The new Dexcom G6 Continuous Glucose Monitoring system (CGM) tracks levels and delivers information every 5-minutes to the electronics of people with Type 1 Diabetes. Keeping up, takes just a quick glance at your smart device and receiver.
“You’re looking at your phone as if it was a text but really looking at your glucose and being able to make those important diabetes treatment decisions on the fly,” explains Keri Leone, MS, RD, CDE for Dexcom.
It also provides alerts if levels are dipping low or rising and will share the information with up to five followers.
“The world of technology is hitting medical device and that is an exciting part,” says Leone.
Laura Strong says the medical device has been a game changer for her 13-year-old daughter, Ragan, who was diagnosed with Type 1 diabetes a year and a half ago. She was diagnosed after a medical scare that landed her in the doctor’s office and ultimately the ICU.
“They pricked her finger, which now I realize what they were doing, and they start yelling ‘she’s in DKA, she’s in DKA!’ And I said, ‘what’s that mean?’ They said, ‘she’s diabetic,’ I said ‘what do you mean she’s diabetic?'”
Strong says she and her daughter had to learn a lot very quickly about the condition.

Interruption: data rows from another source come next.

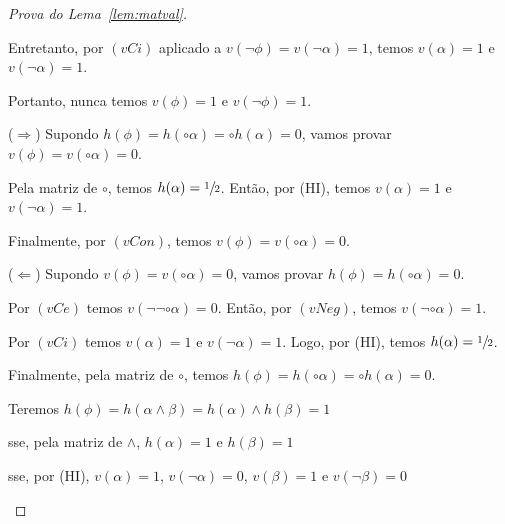 \begin{proof}[Prova do Lema~\ref{lem:matval}]
\begin{provaporcasos}
\begin{provaporsubcasos}
                        Entretanto, por $(vCi)$ aplicado a $v(\neg \phi) = v(\neg \alpha) = 1$, temos $v(\alpha) = 1$ e $v(\neg \alpha) = 1$.

                        Portanto, nunca temos $v(\phi) = 1$ e $v(\neg \phi) = 1$.

                        
                    

                        ($\Longrightarrow$) Supondo $h(\phi) = h(\circ \alpha) = \circ h(\alpha) = 0$, vamos provar $v(\phi) = v(\circ \alpha) = 0$.

                        Pela matriz de $\circ$, temos $h(\alpha) = \sfrac{1}{2}{}$. Então, por (HI), temos $v(\alpha) = 1$ e $v(\neg \alpha) = 1$. 
                        
                        Finalmente, por $(vCon)$, temos $v(\phi) = v(\circ \alpha) = 0$.
                    
                        ($\Longleftarrow$) Supondo $v(\phi) = v(\circ \alpha) = 0$, vamos provar $h(\phi) = h(\circ \alpha) = 0$.

                        Por $(vCe)$ temos $v(\neg \neg \circ \alpha) = 0$. Então, por $(vNeg)$, temos $v(\neg \circ \alpha) = 1$.

                        Por $(vCi)$ temos $v(\alpha) = 1$ e $v(\neg \alpha) = 1$. Logo, por (HI), temos $h(\alpha) = \sfrac{1}{2}{}$.

                        Finalmente, pela matriz de $\circ$, temos $h(\phi) = h(\circ \alpha) = \circ h(\alpha) = 0$.
                    
            \end{provaporsubcasos}
        

            \begin{provaporsubcasos}

                    Teremos $h(\phi) = h(\alpha \land \beta) = h(\alpha) \land h(\beta) = 1$

                    \qquad{}sse, pela matriz de $\land$, $h(\alpha) = 1$ e $h(\beta) = 1$

                    \qquad{}sse, por (HI), $v(\alpha) = 1$, $v(\neg \alpha) = 0$, $v(\beta) = 1$ e $v(\neg \beta) = 0$


\end{provaporsubcasos}
\end{provaporcasos}
\end{proof}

“I have to watch what I eat and, like, watch my blood sugar,” explains Ragan Strong.
She does that with the help of Dexcom G6. It’s worn on her stomach for up to 10 days, with a small insulin pump attached to her arm.
“It shows her blood sugar at all times. I have the Dexcom follow app on my phone,” says her mother Laura.
Both are able to keep up with Ragan’s levels and stay ahead of any spikes or dips in glucose. Laura Strong says, especially as a mom, it gives her piece of mind. Ragan says tracking her levels with an app, not only allows her to keep up with her competitive cheerleading and class schedule, but helps her feel like a regular teenager.
“I feel like I’m normal,” she explains.